WORK INSTRUCTION = From the entries below, please gather each line containing the string "systematic".

EXTRACTED INFORMATION =
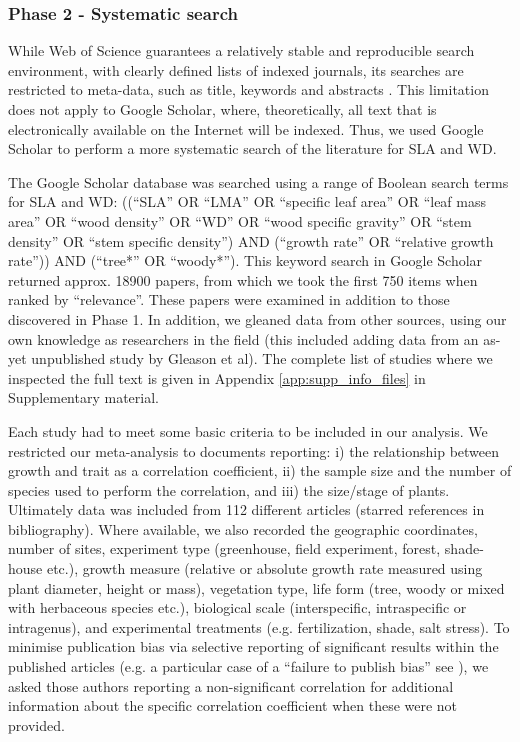 \documentclass[a4paper]{article}\usepackage[]{graphicx}\usepackage[]{color}
\begin{document}
\subsubsection*{Phase 2 - Systematic search}\label{systematic-search}

While Web of Science guarantees a relatively stable and reproducible search environment, with clearly defined lists of indexed journals, its searches are restricted to meta-data, such as title, keywords and abstracts \citep{Beckmann:2012hn}. This limitation does not apply to Google Scholar, where, theoretically, all text that is electronically available on the Internet will be indexed. Thus, we used Google Scholar to perform a more systematic search of the literature for SLA and WD.

The Google Scholar database was searched using a range of Boolean search terms for SLA and WD: ((``SLA'' OR ``LMA'' OR ``specific leaf area'' OR ``leaf mass area'' OR ``wood density'' OR ``WD'' OR ``wood specific gravity'' OR ``stem density'' OR ``stem specific density'') AND (``growth rate'' OR ``relative growth rate'')) AND (``tree*'' OR ``woody*''). This keyword search in Google Scholar returned approx. 18900 papers, from which we took the first 750 items when ranked by ``relevance''.
These papers were examined in addition to those discovered in Phase 1. In addition, we gleaned data from other sources, using our own knowledge as researchers in the field (this included adding data from an as-yet unpublished study by Gleason et al).  The complete list of studies where we inspected the full text is given in Appendix \ref{app:supp_info_files} in Supplementary material.

Each study had to meet some basic criteria to be included in our analysis. We restricted our meta-analysis to documents reporting: i) the relationship between growth and trait as a correlation coefficient, ii) the sample size and the number of species used to perform the correlation, and iii) the size/stage of plants. Ultimately data was included from 112 different articles (starred references in bibliography). Where available, we also recorded the geographic coordinates, number of sites, experiment type (greenhouse, field experiment, forest, shade-house etc.), growth measure (relative or absolute growth rate measured using plant diameter, height or mass), vegetation type, life form (tree, woody or mixed with herbaceous species etc.), biological scale (interspecific, intraspecific or intragenus), and experimental treatments (e.g. fertilization, shade, salt stress). To minimise publication bias via selective reporting of significant results within the published articles (e.g. a particular case of a ``failure to publish bias'' see \citealt{Jennions:2013ta}), we asked those authors reporting a non-significant correlation for additional information about the specific correlation coefficient when these were not provided.
\end{document}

FINAL ANSWER =
\subsubsection*{Phase 2 - Systematic search}\label{systematic-search}
While Web of Science guarantees a relatively stable and reproducible search environment, with clearly defined lists of indexed journals, its searches are restricted to meta-data, such as title, keywords and abstracts \citep{Beckmann:2012hn}. This limitation does not apply to Google Scholar, where, theoretically, all text that is electronically available on the Internet will be indexed. Thus, we used Google Scholar to perform a more systematic search of the literature for SLA and WD.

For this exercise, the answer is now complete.